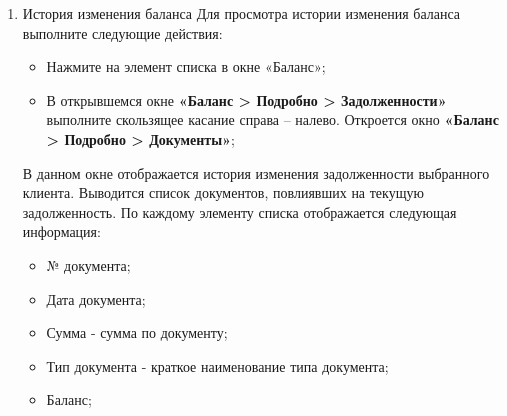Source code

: \begin{enumerate}[\thesection .1]
\begin{figure}[!h]
\end{figure}
По каждому элементу списка отображается следующая информация:\footnote{Если дата оплаты документа-задолженности равна текущей дате, то номера таких документов выделяются в списке желтым цветом. Если дата оплаты документа меньше текущей даты, то номера таких документов выделяются в списке красным цветом. Остальные номера документов выделяются белым цветом.} 
\begin{itemize}
	\item № документа;
	\item Дата отгрузки – дата, на которую планируется отгрузка продукции по документу;
	\item Дата оплаты – дата, до которой клиент должен внести оплату;
	\item Клиент - наименование клиента, для которого зафиксирована задолженность;
	\item Тип оплаты – тип оплаты документа;
	\item Тип документа - тип документа, по которому зафиксирована задолженность;	
	\item Сумма документа – сумма, на которую был отгружен товар;
	\item Задолженность - сумма задолженности;	
\end{itemize}
\item История изменения баланса
Для просмотра истории изменения баланса выполните следующие действия: 
\begin{itemize}
	\item Нажмите на элемент списка в окне «Баланс»;
	\item В открывшемся окне \textbf{«Баланс > Подробно > Задолженности»} выполните скользящее касание справа – налево. Откроется окно \textbf{«Баланс > Подробно > Документы»};
\end{itemize}
В данном окне отображается история изменения задолженности выбранного клиента. Выводится список документов, повлиявших на текущую задолженность. По каждому элементу списка отображается следующая информация: 
\begin{itemize}
	\item № документа;
	\item Дата документа;
	\item Сумма - сумма по документу;
	\item Тип документа - краткое наименование типа документа;
	\item Баланс;	
\end{itemize}

\end{enumerate}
• • •
In case the records contain pictures, keep those out and repeat the rest exactly.

» **EXPECTED ANSWER**
Source code

: \begin{enumerate}[\thesection .1]
\begin{figure}[!h]
\end{figure}
По каждому элементу списка отображается следующая информация:\footnote{Если дата оплаты документа-задолженности равна текущей дате, то номера таких документов выделяются в списке желтым цветом. Если дата оплаты документа меньше текущей даты, то номера таких документов выделяются в списке красным цветом. Остальные номера документов выделяются белым цветом.} 
\begin{itemize}
	\item № документа;
	\item Дата отгрузки – дата, на которую планируется отгрузка продукции по документу;
	\item Дата оплаты – дата, до которой клиент должен внести оплату;
	\item Клиент - наименование клиента, для которого зафиксирована задолженность;
	\item Тип оплаты – тип оплаты документа;
	\item Тип документа - тип документа, по которому зафиксирована задолженность;	
	\item Сумма документа – сумма, на которую был отгружен товар;
	\item Задолженность - сумма задолженности;	
\end{itemize}
\item История изменения баланса
Для просмотра истории изменения баланса выполните следующие действия: 
\begin{itemize}
	\item Нажмите на элемент списка в окне «Баланс»;
	\item В открывшемся окне \textbf{«Баланс > Подробно > Задолженности»} выполните скользящее касание справа – налево. Откроется окно \textbf{«Баланс > Подробно > Документы»};
\end{itemize}
В данном окне отображается история изменения задолженности выбранного клиента. Выводится список документов, повлиявших на текущую задолженность. По каждому элементу списка отображается следующая информация: 
\begin{itemize}
	\item № документа;
	\item Дата документа;
	\item Сумма - сумма по документу;
	\item Тип документа - краткое наименование типа документа;
	\item Баланс;	
\end{itemize}

\end{enumerate}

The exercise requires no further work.